Tracer 는 Zipkin에게 분산 데이터를 보내는 역할을 한다.
아래 예제는 HTTP 통해 Zipkin에게 분산 데이터를 보내는 예제이다.

class MyClass {

    private final Tracer tracer;

    // Tracer will be autowired
    MyClass(Tracer tracer) {
        this.tracer = tracer;
    }

    void doSth() {
        Span span = tracer.newTrace().name("encode").start();
        // ...
    }
}

Span의 이름은 최대 50 chars 이다.
Tracer에 의해 생성된 Span은 샘플링 된 경우 Zipkin으로 데이터를 전송한다. Span이 시작된 이후에 tag을 추가하거나 할 수 있다.
Span는 Trace 식별자가 포함된 Context를 가진다.

Local Tracing

@Autowired Tracer tracer;

// Start a new trace or a span within an existing trace representing an operation
ScopedSpan span = tracer.startScopedSpan("encode");
try {
  // The span is in "scope" meaning downstream code such as loggers can see trace IDs
  return encoder.encode();
} catch (RuntimeException | Error e) {
  span.error(e); // Unless you handle exceptions, you might not know the operation failed!
  throw e;
} finally {
  span.finish(); // always finish the span
}

만약에 Span의 더 다양한 기능을 사용하고 싶으면 Span 타입을 사용해라

@Autowired Tracer tracer;

// Start a new trace or a span within an existing trace representing an operation
Span span = tracer.nextSpan().name("encode").start();
// Put the span in "scope" so that downstream code such as loggers can see trace IDs
try (SpanInScope ws = tracer.withSpanInScope(span)) {
  return encoder.encode();
} catch (RuntimeException | Error e) {
  span.error(e); // Unless you handle exceptions, you might not know the operation failed!
  throw e;
} finally {
  span.finish(); // note the scope is independent of the span. Always finish a span.
}

위 예에서 Span은 루트 Span 혹은 자식 Span이 된다.

Customizing Spans

Span에 태그를 추가할 수 있다. 태그는 key-value 쌍이다.
만약에 서드파티가 Span을 커스터마이징 할 수 있도록 해주고 싶다면 Span 보다는 SpanCustomizer를 사용해라. Span은 SpanCustomizer를 구현하고 있기 때문에 아래와 같이 사용이 가능하다.

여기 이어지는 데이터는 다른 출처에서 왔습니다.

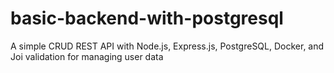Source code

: # basic-backend-with-postgresql
A simple CRUD REST API with Node.js, Express.js, PostgreSQL, Docker, and Joi validation for managing user data

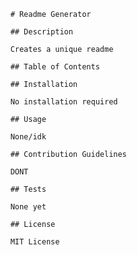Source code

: 
        # Readme Generator
        
        ## Description

        Creates a unique readme

        ## Table of Contents
        
        ## Installation

        No installation required

        ## Usage

        None/idk

        ## Contribution Guidelines

        DONT

        ## Tests

        None yet

        ## License

        MIT License
        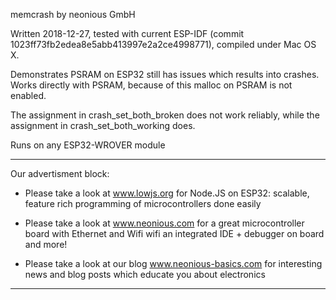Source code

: memcrash by neonious GmbH

Written 2018-12-27,
tested with current ESP-IDF (commit 1023ff73fb2edea8e5abb413997e2a2ce4998771),
compiled under Mac OS X.

Demonstrates PSRAM on ESP32 still has issues which results into crashes.
Works directly with PSRAM, because of this malloc on PSRAM is not enabled.

The assignment in crash_set_both_broken does not work reliably, while
the assignment in crash_set_both_working does.

Runs on any ESP32-WROVER module

********************************************************************************

Our advertisment block:

- Please take a look at www.lowjs.org for Node.JS on ESP32:
  scalable, feature rich programming of microcontrollers done easily

- Please take a look at www.neonious.com for a great microcontroller board
  with Ethernet and Wifi
  wifi an integrated IDE + debugger on board
  and more!

- Please take a look at our blog www.neonious-basics.com for interesting news
  and blog posts which educate you about electronics

********************************************************************************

interface MyTraceCallback {
  void request(Request request, SpanCustomizer customizer);
}

for (MyTraceCallback callback : userCallbacks) {
  callback.request(request, span);
}

Implicitly Looking up the Current Span

현재 진행중이 Span을 아래와 같이 주입받을 수 있다.

// The user code can then inject this without a chance of it being null.
@Autowired SpanCustomizer span;

void userCode() {
  span.annotate("tx.started");
  ...
}

Sampling

Span이 샘플되지 않으면 오버헤드가 발생하지 않는다.
샘플링 여부는 처음에 결정된다. 그리고 샘플링 여부는 다운 스트림으로 전파된다.
기본적으로 global sampler는 모든 작업에 대해 동일한 비율로 샘플링한다. Tracer.Builder.sampler 를 통해서 샘플링을 조절할 수 있으며 기본 동작은 모든 요청을 샘플링한다.\

선언적 Sampling

애노테이션 기반으로 샘플링 할 수 있다.
대부분 경우 프레임워크의 인터셉터를 이용하여 샘플링을 자동으로 적용시킨다.

@Autowired Tracer tracer;

// derives a sample rate from an annotation on a java method
DeclarativeSampler<Traced> sampler = DeclarativeSampler.create(Traced::sampleRate);

@Around("@annotation(traced)")
public Object traceThing(ProceedingJoinPoint pjp, Traced traced) throws Throwable {
  // When there is no trace in progress, this decides using an annotation
  Sampler decideUsingAnnotation = declarativeSampler.toSampler(traced);
  Tracer tracer = tracer.withSampler(decideUsingAnnotation);

  // This code looks the same as if there was no declarative override
  ScopedSpan span = tracer.startScopedSpan(spanName(pjp));
  try {
    return pjp.proceed();
  } catch (RuntimeException | Error e) {
    span.error(e);
    throw e;
  } finally {
    span.finish();
  }
}

커스텀 Sampling

아래 처럼 Sampler 구현체를 직접 구현해서 샘플링 여부를 결정할 수 있다.

@Autowired Tracer tracer;
@Autowired Sampler fallback;

Span nextSpan(final Request input) {
  Sampler requestBased = Sampler() {
    @Override public boolean isSampled(long traceId) {
      if (input.url().startsWith("/experimental")) {
        return true;
      } else if (input.url().startsWith("/static")) {
        return false;
      }
      return fallback.isSampled(traceId);
    }
  };
  return tracer.withSampler(requestBased).nextSpan();
}

Spring Cloud Slueth를 이용한 Sampling

샘플링은 Zipkin과 같은 tracing backend에만 적용된다. 샘플링 여부와 상관없이 로그에는 traceId와 spanId가 나타난다.
샘플링을 통해 시스템의 과부하를 방지할 수 있다.
spring.sleuth.sampler.rate 의 기본값은 1초에 10개의 요청을 샘플링한다.
직접 Sampler 클래스를 빈으로 등록하여 샘플링을 커스터마이징 할 수 있다.

Bean
public Sampler defaultSampler() {
    return Sampler.ALWAYS_SAMPLE;
}

HTTP 헤더에 X-B3-Flags 를 1로 설정하거나 메시지 헤더에 spanFlags 를 1로 설정하면 샘플링 설정과 관련없이 무조건 샘플링 된다.

Propogation

Propogation은 동일한 Root에서 시작한 활동이 동일한 Trace로 수집되도록 하기 위해 꼭 필요하다.
예를 들어 HTTP의 경우 헤더를 통해 Trace Context가 전파된다.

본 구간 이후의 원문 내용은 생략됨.